The data below contains pictures, which are to be skipped; the lines starting at the line with "als Objekte und" and ending at the line with "This is of course" are to be output exactly, both ends included.
────────────────────────────────────────
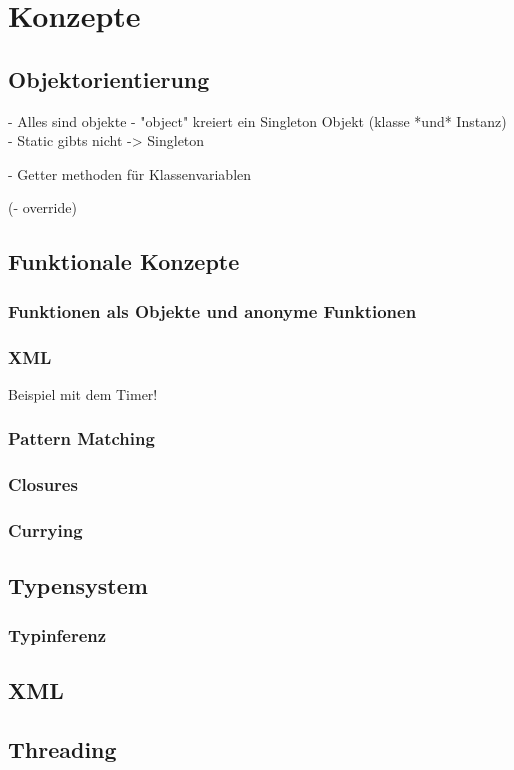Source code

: \chapter{Konzepte}

\section{Objektorientierung}

- Alles sind objekte
- "object" kreiert ein Singleton Objekt (klasse *und* Instanz)
- Static gibts nicht -> Singleton

- Getter methoden für Klassenvariablen

(- override)


\section{Funktionale Konzepte}

\subsection{Funktionen als Objekte und anonyme Funktionen}

\subsection{XML}


Beispiel mit dem Timer!

\subsection{Pattern Matching}

\subsection{Closures}

\subsection{Currying}

\section{Typensystem}

\subsection{Typinferenz}

\section{XML}

\section{Threading}
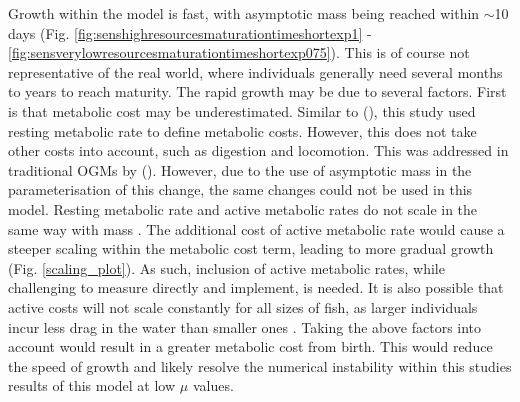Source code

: \documentclass[a4paper, 11pt, hidelinks]{article} %
\begin{document}

	Growth within the model is fast, with asymptotic mass being reached within $\sim$10 days (Fig. \ref{fig:senshighresourcesmaturationtimeshortexp1} - \ref{fig:sensverylowresourcesmaturationtimeshortexp075}).
	This is of course not representative of the real world, where individuals generally need several months to years to reach maturity.	
	The rapid growth may be due to several factors.  First is that metabolic cost may be underestimated.  Similar to \citeauthor{West2001} (\citeyear{West2001}), this study used resting metabolic rate to define metabolic costs.  However, this does not take other costs into account, such as digestion and locomotion.
	This was addressed in traditional OGMs by \citeauthor{Hou2008} (\citeyear{Hou2008}).  However, due to the use of asymptotic mass in the parameterisation of this change, the same changes could not be used in this model.  Resting metabolic rate and active metabolic rates do not scale in the same way with mass \parencite{Gillooly2001, Weibel2004}.  The additional cost of active metabolic rate would cause a steeper scaling within the metabolic cost term, leading to more gradual growth (Fig. \ref{scaling_plot}). 
	As such, inclusion of active metabolic rates, while challenging to measure directly and implement, is needed.  It is also possible that active costs will not scale constantly for all sizes of fish, as larger individuals incur less drag in the water than smaller ones \parencite{Muller2000}.  Taking the above factors into account would result in a greater metabolic cost from birth.  This would reduce the speed of growth and likely resolve the numerical instability within this studies results of this model at low $ \mu $ values.
	
\end{document}
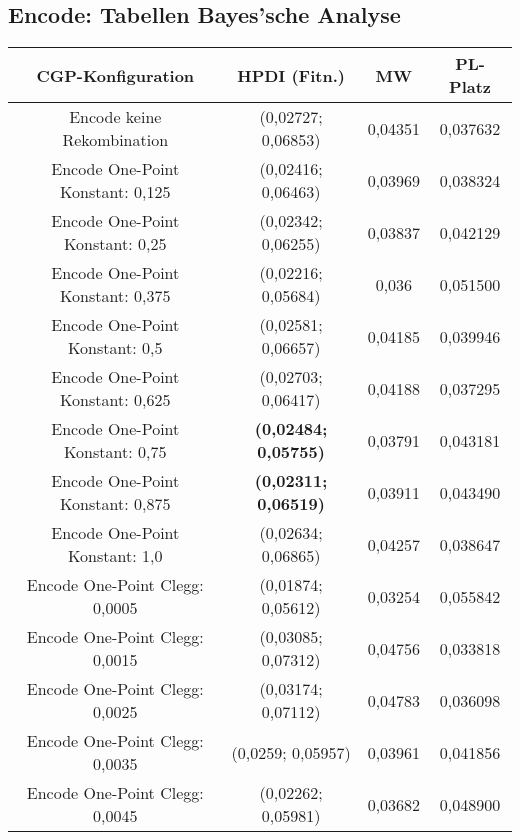\subsection{Encode: Tabellen Bayes'sche Analyse}
\label{subsec:appendixTabellesnBayesEncode}
\begin{table}[H]
	\centering
	\begin{tabular}{c | c | c | c}
		\textbf{CGP-Konfiguration} & \textbf{HPDI (Fitn.)} & \textbf{MW} & \textbf{PL-Platz}\\
		\hline
		Encode keine Rekombination & (0,02727; 0,06853) & \color{red}0,04351\color{black} & 0,037632\\
		\hline
		\hline
		Encode One-Point Konstant: 0,125 & (0,02416; 0,06463) & 0,03969 & 0,038324\\
		\hline
		Encode One-Point Konstant: 0,25 & (0,02342; 0,06255) & 0,03837 & 0,042129\\
		\hline
		Encode One-Point Konstant: 0,375 & (0,02216; 0,05684) & \color{Green}0,036\color{black} & \color{Green}0,051500\color{black}\\
		\hline
		Encode One-Point Konstant: 0,5 & (0,02581; 0,06657) & 0,04185 & 0,039946\\
		\hline
		Encode One-Point Konstant: 0,625 & (0,02703; 0,06417) & 0,04188 & 0,037295\\
		\hline
		Encode One-Point Konstant: 0,75 & \color{Green}\textbf{(0,02484; 0,05755)}\color{black} & 0,03791 & 0,043181\\
		\hline
		Encode One-Point Konstant: 0,875 & \textbf{(0,02311; 0,06519)} & 0,03911 & 0,043490\\
		\hline
		Encode One-Point Konstant: 1,0 & \color{red}(0,02634; 0,06865)\color{black} & 0,04257 & 0,038647\\
		\hline
		\hline
		Encode One-Point Clegg: 0,0005 & (0,01874; 0,05612) & \color{Green}0,03254\color{black} & \color{Green}0,055842\color{black}\\
		\hline
		Encode One-Point Clegg: 0,0015 & \color{red}(0,03085; 0,07312)\color{black} & \color{red}0,04756\color{black} & \color{red}0,033818\color{black}\\
		\hline
		Encode One-Point Clegg: 0,0025 & (0,03174; 0,07112) & \color{red}0,04783\color{black} & \color{red}0,036098\color{black}\\
		\hline
		Encode One-Point Clegg: 0,0035 & (0,0259; 0,05957) & 0,03961 & 0,041856\\
		\hline
		Encode One-Point Clegg: 0,0045 & (0,02262; 0,05981) & 0,03682 & 0,048900\\

\end{tabular}
\end{table}
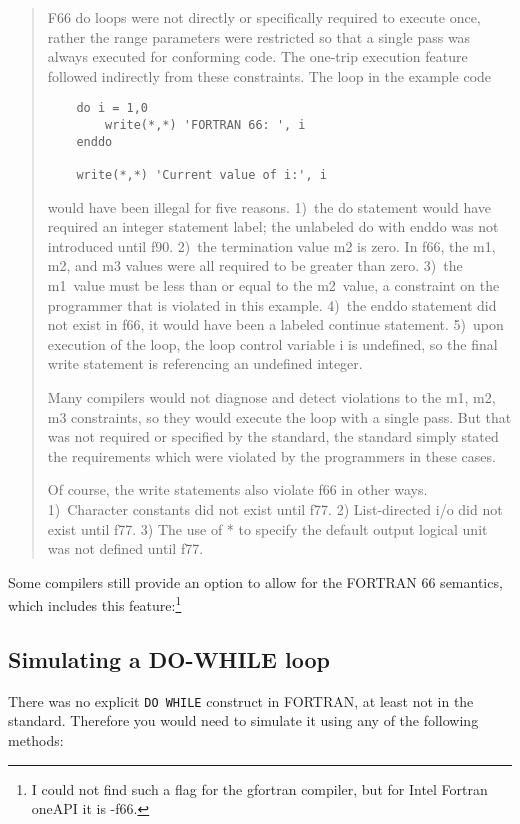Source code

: \begin{quote}
F66 do loops were not directly or specifically required to execute once, rather the
range parameters were restricted so that a single pass was always executed for conforming
code. The one-trip execution feature followed indirectly from these constraints. The loop
in the example code

\begin{verbatim}
    do i = 1,0
        write(*,*) 'FORTRAN 66: ', i
    enddo

    write(*,*) 'Current value of i:', i
\end{verbatim}

would have been illegal for five reasons. 1)~the do statement would have required an
integer statement label; the unlabeled do with enddo was not introduced until f90. 2)~the
termination value m2 is zero. In f66, the m1, m2, and m3 values were all required
to be greater than zero. 3)~the m1~value must be less than or equal to the m2~value,
a constraint on the programmer that is violated in this example. 4)~the enddo
statement did not exist in f66, it would have been a labeled continue statement. 5)~upon
execution of the loop, the loop control variable i is undefined, so the final write
statement is referencing an undefined integer.

Many compilers would not diagnose and detect violations to the m1, m2, m3 constraints,
so they would execute the loop with a single pass. But that was not required or
specified by the standard, the standard simply stated the requirements which were
violated by the programmers in these cases.

Of course, the write statements also violate f66 in other ways. 1)~Character constants
did not exist until f77. 2) List-directed i/o did not exist until f77. 3) The use of * to
specify the default output logical unit was not defined until f77.
\end{quote}

Some compilers still provide an option to allow for the FORTRAN 66 semantics, \cite{F66DoLoops}
which includes this feature:\footnote{I could not find such a flag for the
gfortran compiler, but for Intel Fortran oneAPI it is -f66.}


\subsection{Simulating a DO-WHILE loop}
There was no explicit \verb+DO WHILE+ construct in FORTRAN, at least not
in the standard. Therefore you would need to simulate it using any of the
following methods:

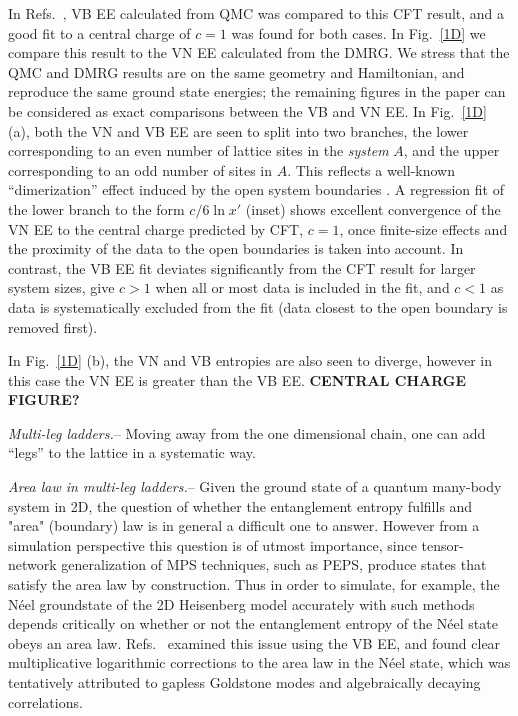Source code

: \documentclass[prl,aps,twocolumn,floatfix,amsmath,amssymb,superscriptaddress,tightenlines]{revtex4}
\begin{document}
In Refs.~\cite{Alet, Chh}, VB EE calculated from QMC was compared to this CFT result, and a good fit to a central charge of $c=1$ was found for both cases.  In Fig.~\ref{1D} we compare this result to the VN EE calculated from the DMRG.  We stress that the QMC and DMRG results are on the same geometry and Hamiltonian, and reproduce the same ground state energies; the remaining figures in the paper can be considered as exact comparisons between the VB and VN EE.  In Fig.~\ref{1D} (a), both the VN and VB EE are seen to split into two branches, the lower corresponding to an even number of lattice sites in the {\it system} $A$, and the upper corresponding to an odd number of sites in $A$.  This reflects a well-known ``dimerization'' effect induced by the open system boundaries \cite{Ian1}.  A regression fit of the lower branch to the form $c/6 \ln {x'}$ (inset) shows excellent convergence of the VN EE to the central charge predicted by CFT, $c=1$, once finite-size effects and the proximity of the data to the open boundaries is taken into account.  In contrast, the VB EE fit deviates significantly from the CFT result for larger system sizes, give $c>1$ when all or most data is included in the fit, and $c<1$ as data is systematically excluded from the fit (data closest to the open boundary is removed first).

In Fig.~\ref{1D} (b), the VN and VB entropies are also seen to diverge, however in this case the VN EE is greater than the VB EE. {\bf CENTRAL CHARGE FIGURE?}

{\it Multi-leg ladders.}-- Moving away from the one dimensional chain, one can add ``legs'' to the lattice in a systematic way.

{\it Area law in multi-leg ladders.}--  Given the ground state of a quantum many-body system in 2D, the question of whether the entanglement entropy fulfills and "area" (boundary) law is in general a difficult one to answer.  
However from a simulation perspective this question is of utmost importance, since tensor-network generalization of MPS techniques, such as PEPS, produce states that satisfy the area law by construction.  Thus in order to simulate, for example, the N\'eel groundstate of the 2D Heisenberg model accurately with such methods depends critically on whether or not the entanglement entropy of the N\'eel state obeys an area law.  Refs.~\cite{Alet,Chh} examined this issue using the VB EE, and found clear multiplicative logarithmic corrections to the area law in the N\'eel state, which was tentatively attributed to gapless Goldstone modes and algebraically decaying correlations.  
\end{document}
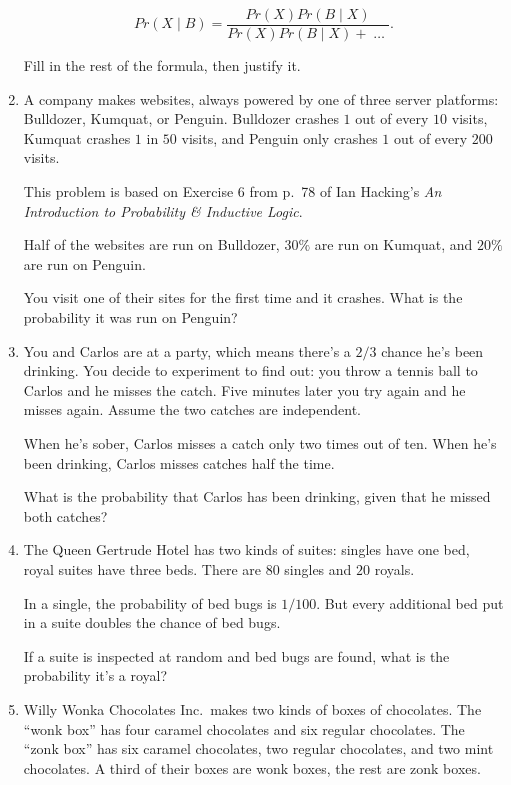 \documentclass[justified]{tufte-book}
\newcommand{\given}{\mid}
\newcommand{\p}{Pr}
\theoremstyle{definition}
\theoremstyle{definition}
\theoremstyle{definition}
\theoremstyle{remark}
\begin{document}
\begin{enumerate}
  \[ \p(X \given B) = \frac{\p(X)\p(B \given X)}{\p(X)\p(B \given X) + \;\ldots\;}.\]

  Fill in the rest of the formula, then justify it.
\item
  A company makes websites, always powered by one of three server platforms: Bulldozer, Kumquat, or Penguin. Bulldozer crashes \(1\) out of every \(10\) visits, Kumquat crashes \(1\) in \(50\) visits, and Penguin only crashes \(1\) out of every \(200\) visits.

  \begin{marginfigure}
  This problem is based on Exercise 6 from p.~78 of Ian Hacking's \emph{An
  Introduction to Probability \& Inductive Logic}.
  \end{marginfigure}

  Half of the websites are run on Bulldozer, \(30\%\) are run on Kumquat, and \(20\%\) are run on Penguin.

  You visit one of their sites for the first time and it crashes. What is the probability it was run on Penguin?
\item
  You and Carlos are at a party, which means there's a \(2/3\) chance he's been drinking. You decide to experiment to find out: you throw a tennis ball to Carlos and he misses the catch. Five minutes later you try again and he misses again. Assume the two catches are independent.

  When he's sober, Carlos misses a catch only two times out of ten. When he's been drinking, Carlos misses catches half the time.

  What is the probability that Carlos has been drinking, given that he missed both catches?
\item
  The Queen Gertrude Hotel has two kinds of suites: singles have one bed, royal suites have three beds. There are \(80\) singles and \(20\) royals.

  In a single, the probability of bed bugs is \(1/100\). But every additional bed put in a suite doubles the chance of bed bugs.

  If a suite is inspected at random and bed bugs are found, what is the probability it's a royal?
\item
  Willy Wonka Chocolates Inc.~makes two kinds of boxes of chocolates. The ``wonk box'' has four caramel chocolates and six regular chocolates. The ``zonk box'' has six caramel chocolates, two regular chocolates, and two mint chocolates. A third of their boxes are wonk boxes, the rest are zonk boxes.


\end{enumerate}
\end{document}
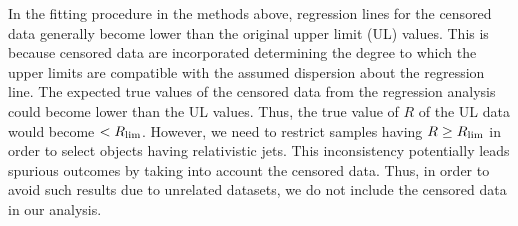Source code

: \documentclass[preprint2,twocolappendix]{aastex6}
\begin{document}
In the fitting procedure in the methods above, regression lines for the censored data generally become lower than the original upper limit (UL) values. This is because censored data are incorporated determining the degree to which the upper limits are compatible with the assumed dispersion about the regression line. The expected true values of the censored data from the regression analysis could become lower than the UL values. Thus, the true value of $R$ of the UL data would become $<R_{\rm lim}$. However, we need to restrict samples having $R\geq R_{\rm lim}$ in order to select objects having relativistic jets. This inconsistency potentially leads spurious outcomes by taking into account the censored data. Thus, in order to avoid such results due to unrelated datasets, we do not include the censored data in our analysis. 
\end{document}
────────────────────────────────────────
Exercise answer —
\subsection{Funktionen als Objekte und anonyme Funktionen}

\subsection{XML}


Beispiel mit dem Timer!

\subsection{Pattern Matching}

\subsection{Closures}

\subsection{Currying}

\section{Typensystem}

\subsection{Typinferenz}

\section{XML}

\section{Threading}
Source code

: \documentclass[a4paper, 11pt, hidelinks]{article} %
\begin{document}

	Growth within the model is fast, with asymptotic mass being reached within $\sim$10 days (Fig. \ref{fig:senshighresourcesmaturationtimeshortexp1} - \ref{fig:sensverylowresourcesmaturationtimeshortexp075}).
	This is of course not representative of the real world, where individuals generally need several months to years to reach maturity.	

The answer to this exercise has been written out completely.